Had a 60D - didn't really like it. Nice images though. Got a 50D - much better feel and handling - grainy images. Tried another 60d - Nope - sold. Got a 7D - excellent but if I had to choose I would keep my 5Dc rather than the 7D. I just prefer the slower more deliberate action not to mention cleaner images with more to give in Photoshop.
George Veltchev: Oh yeah, ladies and gentsIt's been a long timeIt's been a long, long timeThis is the comeback of the yearOf the king is backYou know the king is back !
No - he choked on a sandwich.
DarkShift: Canon seems to be stuck too much with their old design of controls and interface. Not much improvements in this regard.
The thumbwheel position is not very good for controlling aperture or shutterspeed. It moves too easily by accident if not locked. Not good position for left eye dominant shooter either. Very disturbing.

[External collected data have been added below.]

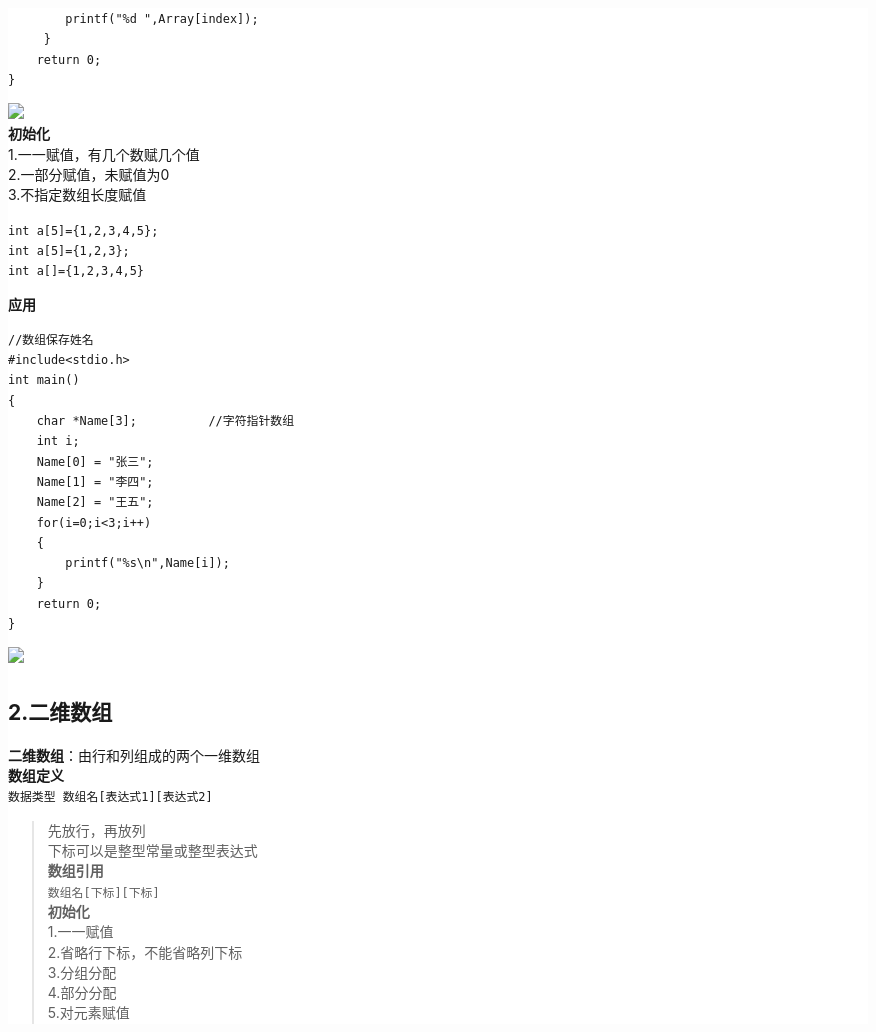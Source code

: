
 ```plain
        printf("%d ",Array[index]);
     } 
    return 0;
}
```

![](https://djm-1317856319.cos.ap-shanghai.myqcloud.com/djm-1317856319/202307021557711.png)  
**初始化**  
1.一一赋值，有几个数赋几个值  
2.一部分赋值，未赋值为0  
3.不指定数组长度赋值

```plain
int a[5]={1,2,3,4,5};
int a[5]={1,2,3};
int a[]={1,2,3,4,5}
```

**应用**

```plain
//数组保存姓名
#include<stdio.h>
int main()
{
    char *Name[3];          //字符指针数组
    int i;
    Name[0] = "张三"; 
    Name[1] = "李四";
    Name[2] = "王五";
    for(i=0;i<3;i++)
    {
        printf("%s\n",Name[i]);
    }
    return 0;
}
```

![](https://djm-1317856319.cos.ap-shanghai.myqcloud.com/djm-1317856319/202307021628192.png)

## 2.二维数组
**二维数组**：由行和列组成的两个一维数组  
**数组定义**  
`数据类型 数组名[表达式1][表达式2]`

> 先放行，再放列  
下标可以是整型常量或整型表达式  
**数组引用**  
`数组名[下标][下标]`  
**初始化**  
1.一一赋值  
2.省略行下标，不能省略列下标  
3.分组分配  
4.部分分配  
5.对元素赋值
>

I don't quite understand why they can't add control wheel to upper right of their bodies like every other manufacturer.
Not convinced the back wheel can't be improved. A dedicated exposure comp dial (and +-3EV) not to mention ISO dial would be better and I am sick of rotating the wheel to view my images. It is easier on the base models where you can just press and hold to scroll.